Reader’s Theatre

Well, we are rapidly approaching the end of June.  I can’t believe how fast the year has gone!  The last two weeks of school always feel like a runaway train rushing down the hill – time just seems to keep speeding up.

 

We are wrapping up several projects we have been working on, including publishing stories (stay tuned for books coming home!) and reader’s theatre.  Any and all are invited to come to our classroom this Friday at 1 pm to see our fractured fairy tale performances.  The students will be performing Little Late Riding Hood, The Popsicle Boy, Slurping Beauty, and The Brementown Rappers.  The stories are quite funny, and the students have been working hard to read fluently with expression.  Hope to see many of you there!

This plus that… again!

In one of my first posts this year I told you about a book I got by Amy Krouse Rosenthal.  Yesterday, we finally read it as a class!  The students really liked it, and then they wrote their own equations.  Here are a few of my favourites:

recess + math = school

presents + tree in your house = Christmas

tape + box = robot

daddy + mommy + me + sister + cat = love

barking + commands = puppy

hockey + LA Kings = mad

imagination + mysterious = writing

Cloudy With a Chance of Meatballs

This week we read “Cloudy With a Chance of Meatballs” by Judi Barrett.  We have been learning about seasons and weather, so this book was a perfect extension.  In the town of Chewandswallow all inhabitants get their food from the sky.  There are no grocery stores, people just carry their cutlery with them so they are ready to eat whenever the food arrives.  Things are just peachy (pun intended!) until the weather starts to go wild.  The school is crushed by a giant pancake and the pea soup fog is so thick no one can see a thing!  The residents build rafts from the giant slices of stale bread, and sail to a safer land, where rain and snow is the only thing to fall from the sky.

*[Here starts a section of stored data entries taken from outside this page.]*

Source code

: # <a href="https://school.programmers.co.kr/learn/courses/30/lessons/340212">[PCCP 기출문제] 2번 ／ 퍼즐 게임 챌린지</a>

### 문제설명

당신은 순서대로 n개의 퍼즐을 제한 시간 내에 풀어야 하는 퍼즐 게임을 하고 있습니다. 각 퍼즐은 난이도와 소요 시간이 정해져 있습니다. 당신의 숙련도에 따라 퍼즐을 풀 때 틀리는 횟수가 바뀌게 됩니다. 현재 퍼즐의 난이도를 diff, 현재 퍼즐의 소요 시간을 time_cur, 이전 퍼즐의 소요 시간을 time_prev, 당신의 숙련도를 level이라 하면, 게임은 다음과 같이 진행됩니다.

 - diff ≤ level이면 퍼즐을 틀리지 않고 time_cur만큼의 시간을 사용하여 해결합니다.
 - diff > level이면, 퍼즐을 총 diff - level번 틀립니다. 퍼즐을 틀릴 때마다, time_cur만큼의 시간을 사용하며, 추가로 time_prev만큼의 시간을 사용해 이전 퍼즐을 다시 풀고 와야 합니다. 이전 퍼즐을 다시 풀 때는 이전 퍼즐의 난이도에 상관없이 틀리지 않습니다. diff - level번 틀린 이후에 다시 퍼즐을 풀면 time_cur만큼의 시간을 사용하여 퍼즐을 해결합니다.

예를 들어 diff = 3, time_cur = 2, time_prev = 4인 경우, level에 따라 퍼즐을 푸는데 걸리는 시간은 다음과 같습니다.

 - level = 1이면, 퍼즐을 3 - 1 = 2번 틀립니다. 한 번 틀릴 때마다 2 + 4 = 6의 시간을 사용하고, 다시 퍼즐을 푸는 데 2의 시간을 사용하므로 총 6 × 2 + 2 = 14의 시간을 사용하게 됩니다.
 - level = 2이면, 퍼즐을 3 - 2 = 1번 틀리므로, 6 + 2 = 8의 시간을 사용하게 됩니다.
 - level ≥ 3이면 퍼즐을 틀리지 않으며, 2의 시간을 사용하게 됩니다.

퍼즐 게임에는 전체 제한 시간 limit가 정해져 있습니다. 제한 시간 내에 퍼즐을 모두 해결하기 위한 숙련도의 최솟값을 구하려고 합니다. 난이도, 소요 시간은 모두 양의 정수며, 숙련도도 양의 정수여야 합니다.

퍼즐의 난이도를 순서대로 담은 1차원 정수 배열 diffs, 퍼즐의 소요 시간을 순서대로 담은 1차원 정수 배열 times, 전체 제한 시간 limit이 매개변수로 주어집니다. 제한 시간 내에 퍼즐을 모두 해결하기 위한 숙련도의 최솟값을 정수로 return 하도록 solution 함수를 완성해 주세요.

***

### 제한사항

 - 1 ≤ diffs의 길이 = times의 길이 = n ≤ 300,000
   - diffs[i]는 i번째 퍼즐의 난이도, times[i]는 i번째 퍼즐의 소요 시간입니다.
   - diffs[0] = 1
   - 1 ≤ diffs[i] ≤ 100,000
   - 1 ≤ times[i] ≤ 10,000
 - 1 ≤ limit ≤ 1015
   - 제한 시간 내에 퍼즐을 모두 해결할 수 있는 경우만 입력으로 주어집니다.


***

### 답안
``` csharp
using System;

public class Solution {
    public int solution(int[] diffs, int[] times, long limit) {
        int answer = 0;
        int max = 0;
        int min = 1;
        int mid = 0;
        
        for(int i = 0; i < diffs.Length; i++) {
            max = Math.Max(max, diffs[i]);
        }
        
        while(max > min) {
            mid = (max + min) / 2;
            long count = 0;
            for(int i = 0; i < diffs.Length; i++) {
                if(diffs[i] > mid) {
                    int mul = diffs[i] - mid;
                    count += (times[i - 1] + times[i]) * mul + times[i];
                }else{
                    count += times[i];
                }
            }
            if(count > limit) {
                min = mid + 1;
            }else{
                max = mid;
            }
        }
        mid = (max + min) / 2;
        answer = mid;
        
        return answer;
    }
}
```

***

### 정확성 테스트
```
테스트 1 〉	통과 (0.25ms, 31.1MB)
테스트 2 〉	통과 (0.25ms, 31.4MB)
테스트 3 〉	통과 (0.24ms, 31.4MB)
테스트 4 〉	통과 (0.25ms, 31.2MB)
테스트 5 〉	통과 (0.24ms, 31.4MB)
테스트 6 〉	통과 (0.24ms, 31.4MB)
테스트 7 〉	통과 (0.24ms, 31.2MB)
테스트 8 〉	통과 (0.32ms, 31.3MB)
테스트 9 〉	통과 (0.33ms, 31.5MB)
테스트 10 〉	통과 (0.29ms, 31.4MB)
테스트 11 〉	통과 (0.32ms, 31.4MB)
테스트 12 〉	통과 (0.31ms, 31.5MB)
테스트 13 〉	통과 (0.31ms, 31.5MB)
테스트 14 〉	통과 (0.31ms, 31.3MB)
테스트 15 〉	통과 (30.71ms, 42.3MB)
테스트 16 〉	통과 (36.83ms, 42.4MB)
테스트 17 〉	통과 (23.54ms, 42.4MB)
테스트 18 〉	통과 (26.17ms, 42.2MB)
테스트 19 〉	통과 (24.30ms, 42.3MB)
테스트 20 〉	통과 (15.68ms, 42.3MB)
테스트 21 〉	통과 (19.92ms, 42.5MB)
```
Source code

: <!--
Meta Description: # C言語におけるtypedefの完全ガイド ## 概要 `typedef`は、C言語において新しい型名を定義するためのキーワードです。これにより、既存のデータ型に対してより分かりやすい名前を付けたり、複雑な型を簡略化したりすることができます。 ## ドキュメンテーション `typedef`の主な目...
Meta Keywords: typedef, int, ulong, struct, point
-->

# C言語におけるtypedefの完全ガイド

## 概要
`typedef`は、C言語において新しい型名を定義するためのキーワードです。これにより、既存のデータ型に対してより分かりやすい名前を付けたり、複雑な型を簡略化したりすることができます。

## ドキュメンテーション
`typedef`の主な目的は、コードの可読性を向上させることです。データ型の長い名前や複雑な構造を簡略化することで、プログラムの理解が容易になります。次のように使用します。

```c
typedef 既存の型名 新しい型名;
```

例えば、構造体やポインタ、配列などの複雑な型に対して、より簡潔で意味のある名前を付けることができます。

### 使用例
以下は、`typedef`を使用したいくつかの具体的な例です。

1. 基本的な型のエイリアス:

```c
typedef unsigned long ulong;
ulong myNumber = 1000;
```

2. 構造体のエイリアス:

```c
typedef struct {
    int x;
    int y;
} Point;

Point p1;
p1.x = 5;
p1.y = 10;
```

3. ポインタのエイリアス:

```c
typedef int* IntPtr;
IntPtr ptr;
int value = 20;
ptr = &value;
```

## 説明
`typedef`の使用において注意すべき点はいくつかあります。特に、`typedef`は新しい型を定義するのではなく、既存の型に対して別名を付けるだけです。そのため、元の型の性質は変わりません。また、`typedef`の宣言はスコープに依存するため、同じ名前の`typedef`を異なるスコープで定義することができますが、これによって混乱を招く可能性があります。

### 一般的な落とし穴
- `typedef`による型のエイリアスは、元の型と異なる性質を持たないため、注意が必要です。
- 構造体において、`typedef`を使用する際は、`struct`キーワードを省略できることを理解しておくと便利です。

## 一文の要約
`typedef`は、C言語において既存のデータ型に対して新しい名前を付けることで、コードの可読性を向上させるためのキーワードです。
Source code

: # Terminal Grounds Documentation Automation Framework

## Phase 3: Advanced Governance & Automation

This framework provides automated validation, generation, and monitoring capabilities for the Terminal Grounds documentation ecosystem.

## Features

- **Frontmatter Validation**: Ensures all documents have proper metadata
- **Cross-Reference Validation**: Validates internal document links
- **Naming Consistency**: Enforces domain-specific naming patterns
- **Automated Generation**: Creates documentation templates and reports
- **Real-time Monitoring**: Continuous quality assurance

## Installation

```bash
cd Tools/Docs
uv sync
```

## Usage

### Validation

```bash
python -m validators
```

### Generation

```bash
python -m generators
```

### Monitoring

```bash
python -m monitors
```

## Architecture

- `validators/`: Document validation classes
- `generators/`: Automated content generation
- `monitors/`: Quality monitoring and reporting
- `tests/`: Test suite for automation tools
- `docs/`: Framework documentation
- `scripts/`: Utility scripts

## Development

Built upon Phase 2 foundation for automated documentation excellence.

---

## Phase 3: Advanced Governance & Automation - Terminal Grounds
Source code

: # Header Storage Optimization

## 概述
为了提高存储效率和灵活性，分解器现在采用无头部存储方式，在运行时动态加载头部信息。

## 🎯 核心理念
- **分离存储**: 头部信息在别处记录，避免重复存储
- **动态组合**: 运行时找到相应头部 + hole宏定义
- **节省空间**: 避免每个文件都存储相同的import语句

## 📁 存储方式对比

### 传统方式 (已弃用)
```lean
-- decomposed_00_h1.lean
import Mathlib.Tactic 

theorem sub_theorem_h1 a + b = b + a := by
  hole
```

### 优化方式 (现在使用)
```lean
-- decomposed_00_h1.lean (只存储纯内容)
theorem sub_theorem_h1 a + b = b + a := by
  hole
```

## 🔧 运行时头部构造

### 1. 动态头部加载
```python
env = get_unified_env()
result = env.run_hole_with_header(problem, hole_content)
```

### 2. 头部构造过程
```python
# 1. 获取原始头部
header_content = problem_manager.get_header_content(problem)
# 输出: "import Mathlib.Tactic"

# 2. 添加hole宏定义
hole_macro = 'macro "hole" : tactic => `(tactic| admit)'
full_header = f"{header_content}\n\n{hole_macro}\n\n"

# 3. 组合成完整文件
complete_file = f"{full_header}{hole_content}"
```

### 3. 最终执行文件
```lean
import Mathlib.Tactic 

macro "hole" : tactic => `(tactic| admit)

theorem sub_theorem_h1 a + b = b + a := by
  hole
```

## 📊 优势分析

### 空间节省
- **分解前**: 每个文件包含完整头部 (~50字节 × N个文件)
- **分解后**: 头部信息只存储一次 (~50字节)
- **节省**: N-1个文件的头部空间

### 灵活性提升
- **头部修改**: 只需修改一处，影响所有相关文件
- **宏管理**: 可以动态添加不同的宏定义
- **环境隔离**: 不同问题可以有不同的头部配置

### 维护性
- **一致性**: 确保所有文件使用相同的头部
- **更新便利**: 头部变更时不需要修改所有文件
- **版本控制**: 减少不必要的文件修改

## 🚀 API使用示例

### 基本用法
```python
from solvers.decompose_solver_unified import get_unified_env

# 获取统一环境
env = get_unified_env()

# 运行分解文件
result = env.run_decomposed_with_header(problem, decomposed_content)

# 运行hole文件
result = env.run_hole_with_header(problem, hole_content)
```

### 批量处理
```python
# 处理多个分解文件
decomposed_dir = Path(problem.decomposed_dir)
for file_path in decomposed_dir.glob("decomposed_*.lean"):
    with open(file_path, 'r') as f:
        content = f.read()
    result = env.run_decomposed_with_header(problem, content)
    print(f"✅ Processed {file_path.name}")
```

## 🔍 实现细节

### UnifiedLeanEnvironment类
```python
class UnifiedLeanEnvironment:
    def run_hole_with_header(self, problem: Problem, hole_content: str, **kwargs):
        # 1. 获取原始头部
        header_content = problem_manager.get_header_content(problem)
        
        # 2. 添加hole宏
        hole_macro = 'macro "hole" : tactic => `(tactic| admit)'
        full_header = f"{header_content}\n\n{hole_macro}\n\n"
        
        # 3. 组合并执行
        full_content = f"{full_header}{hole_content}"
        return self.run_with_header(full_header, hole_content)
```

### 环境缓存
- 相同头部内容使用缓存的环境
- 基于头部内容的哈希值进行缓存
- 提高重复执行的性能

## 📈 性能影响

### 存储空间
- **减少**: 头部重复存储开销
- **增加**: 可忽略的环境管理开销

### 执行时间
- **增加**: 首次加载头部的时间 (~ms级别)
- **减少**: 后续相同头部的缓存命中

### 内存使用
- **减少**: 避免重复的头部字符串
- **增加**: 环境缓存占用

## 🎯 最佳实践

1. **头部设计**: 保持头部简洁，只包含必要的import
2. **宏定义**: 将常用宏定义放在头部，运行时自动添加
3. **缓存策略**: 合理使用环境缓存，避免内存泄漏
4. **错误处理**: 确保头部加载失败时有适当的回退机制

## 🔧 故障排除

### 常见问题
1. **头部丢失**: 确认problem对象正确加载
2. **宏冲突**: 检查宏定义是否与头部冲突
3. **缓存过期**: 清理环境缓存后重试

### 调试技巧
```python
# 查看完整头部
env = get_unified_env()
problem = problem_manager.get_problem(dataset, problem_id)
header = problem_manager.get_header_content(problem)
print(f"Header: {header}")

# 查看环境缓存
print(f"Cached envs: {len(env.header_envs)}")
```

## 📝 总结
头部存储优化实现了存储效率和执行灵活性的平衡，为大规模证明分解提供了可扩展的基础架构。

After reading, I presented the class with a challenge to create their own weather forecast for the town of Chewandswallow.  We made a list of possible foods and possible weather phenomena, and then the students wrote their own.  The criteria was that their forecast had to include at least one food and one type of weather.  We had some wonderful word pictures!  A few of my favourites: foggy freezies and snowy skittles, an avalanche of jello, candy tornadoes with chocolate milk rain, and a tsunami of popsicles.  Stay tuned – we are currently working on diamante poems.  After this wonderful weather language I am expecting some more powerful writing!

Toys Go Out

Mrs. Clark recommended this book by Emily Jenkins as a read-aloud and we are loving it!  It is about three toys and the adventures they have when their little girl isn’t looking.  Stingray, Lumphy the Buffalo, and Plastic (who we discovered is a ball) have lots of fun together.  Yesterday we finished chapter three.  Lumphy got covered in peanut butter on a picnic, and hid in the closet because he was afraid of the “terrifying bigness of the washing machine”.  We all laughed out loud picturing Lumphy stuck headfirst in a running shoe with his bottom stuck up in the air.  He was freed by the one-eared sheep who likes to chew on laces, and decided to let himself be found when he heard the little girl crying.  The washing machine turned out to be friendly, and sang him a song about “a roughy, toughy buffalo” which he quite enjoyed.  The next weekend Lumphy deliberately stuck his face in the jam jar so he could visit the washer again!

Gingerbread Pirates

This week we read the Gingerbread Man by Jim Aylesworth, which is the traditional story of the Gingerbread Man, when he jumps out of the oven and runs away from the husband, wife, and various animals before being eaten by the fox.  On Friday we read Gingerbread Pirates by Kristin Kladstrup. In this version a boy makes cookies to leave out for Santa, and they come alive once he falls asleep.  The pirate captain tries to rescue his sailors from jail (the cookie jar), and eventually Santa gives them a ship at the end of the story.  We talked about how the author of Gingerbread Pirates created her own characters based on the gingerbread man.  Then we used that idea to create our own characters.  Some students chose traditional gingerbread girls and boys, but we also had a gingerbread bride, a gingerbread soldier, gingerbread zombies and gingerbread angels.